A carioca Sara Levy, 26 anos, em férias pela Europa, conta que alterou as datas de sua viagem para poder estar em Paris no dia do show do Phoenix:
— Toda vez que saio em férias, pesquiso a programação musical do roteiro, e não queria perder o show deles aqui.
Em sua estreia no Rock en Seine, ela estranhou o fato de se poder beber vinho num festival de música, “e não apenas cerveja”, e também o comportamento do público:
— Aqui, a galera assiste mais calada, aplaude só no final, é uma energia diferente da dos festivais no Brasil.
Sua percepção coincide com o sentimento dos americanos do Nine Inch Nails, que combinaram seu rock físico e industrial com efeitos visuais de palco, num setlist marcado por sucessos como “Closer”.
— Este festival parece muito civilizado em comparação com aqueles a que estamos habituados — lançou no microfone o líder do grupo, Trent Reznor, em uma de suas raras intervenções durante a apresentação da banda, criada em 1989.

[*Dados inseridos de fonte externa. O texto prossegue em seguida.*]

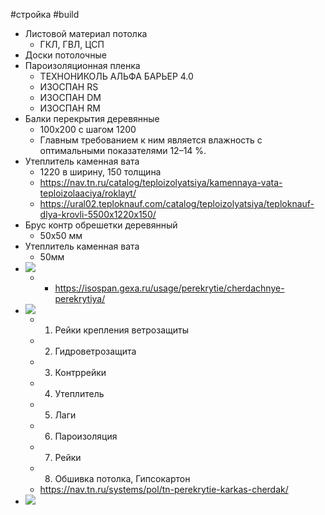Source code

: #стройка #build 
- Листовой материал потолка
	- ГКЛ, ГВЛ, ЦСП
- Доски потолочные
- Пароизоляционная пленка
	- ТЕХНОНИКОЛЬ АЛЬФА БАРЬЕР 4.0
	- ИЗОСПАН RS
	- ИЗОСПАН DM
	- ИЗОСПАН RM
- Балки перекрытия деревянные
	- 100x200 с шагом 1200
	- Главным требованием к ним является влажность с оптимальными показателями 12–14 %.
- Утеплитель каменная вата
	- 1220 в ширину, 150 толщина
	- https://nav.tn.ru/catalog/teploizolyatsiya/kamennaya-vata-teploizolaaciya/roklayt/
	- https://ural02.teploknauf.com/catalog/teploizolyatsiya/teploknauf-dlya-krovli-5500x1220x150/
- Брус контр обрешетки деревянный
	- 50х50 мм
-  Утеплитель каменная вата
	- 50мм
- ![](Pasted%20image%2020230827192110.png)
	- - https://isospan.gexa.ru/usage/perekrytie/cherdachnye-perekrytiya/
- ![](pol_cherdak_m.png)
	- 1. Рейки крепления ветрозащиты
	- 2. Гидроветрозащита
	- 3. Контррейки
	- 4. Утеплитель
	- 5. Лаги
	- 6. Пароизоляция
	- 7. Рейки 
	- 8. Обшивка потолка, Гипсокартон
	- https://nav.tn.ru/systems/pol/tn-perekrytie-karkas-cherdak/
- ![](mini-derevyannye-perekrytiya-07.webp)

O Franz Ferdinand também não decepcionou os fãs e esbanjou boa forma em cena com seu elogiado rock seco, reavivado no recém-lançado disco “Right thoughts, right words, right action”, o quarto álbum do quarteto escocês. Sua performance se encerrou, no entanto, com a mítica “Take me out”, hit de 2004.
Para os organizadores do festival, a maior aposta comercial e de afluência de público estava concentrada na performance do System of a Down. O que acabou se confirmando. Sobre tapetes persas estendidos no palco, os armeno-americanos, liderados pela voz e pelos gritos de Serj Tankian, foram aclamados pelo público metaleiro e de hard rock, que, entre trombadas mosh, acompanhava com todas as letras as canções. Em registro similar, os amantes do rock primitivo foram contemplados com as estridentes guitarras do Black Rebel Motorcycle Club.
Neste ano, a música eletrônica ganhou mais espaço, com destaque para o alemão Paul Kalkbrenner, o francês Vitalic e os italianos do Bloody Beetroots. Já o Major Lazer, do DJ e produtor americano Diplo, entusiasmou a plateia com seu reggae eletrônico, além de causar surpresa ao levar ao palco o belga Stromae, nova sensação europeia, com seu hit “Papaoutai”.
Não faltou também o pop melódico do Belle and Sebastian num entardecer ensolarado. Com músicas de seu novo álbum, “The third eye centre” — uma compilação de raridades e canções inéditas de diversos períodos —, lançado ontem, os escoceses não deixaram de apresentar hits como “Judy and the dreams of horses” ou “The stars of track and field”, com direito a fãs resgatados da plateia para dançar no palco no final.
Apostas a serem descobertas
Os ecléticos palcos do Rock en Seine apresentaram ainda artistas confirmados, como Eels e Tricky; e outros em plena ascensão como Alt-J, Tame Impala (que volta ao Brasil este ano, em outubro), Alex Hepburn, Hanni El Khatib, Laura Mvula, Valerie June, Fauve, La Femme, Savages, Lianne La Havas, Patrice, Wavves, Diiv ou Chvrches.
No fim do domingo, com o semblante visivelmente extenuado, Christophe Davy, um dos três sócios-organizadores do festival, se disse satisfeito:
— Dos grupos que se apresentaram este ano, 27 têm no máximo um disco. Nosso papel também é fazer as pessoas descobrirem artistas que não iriam obrigatoriamente ver em salas de espetáculo. Certo é que o Rock en Seine 2014 está garantido.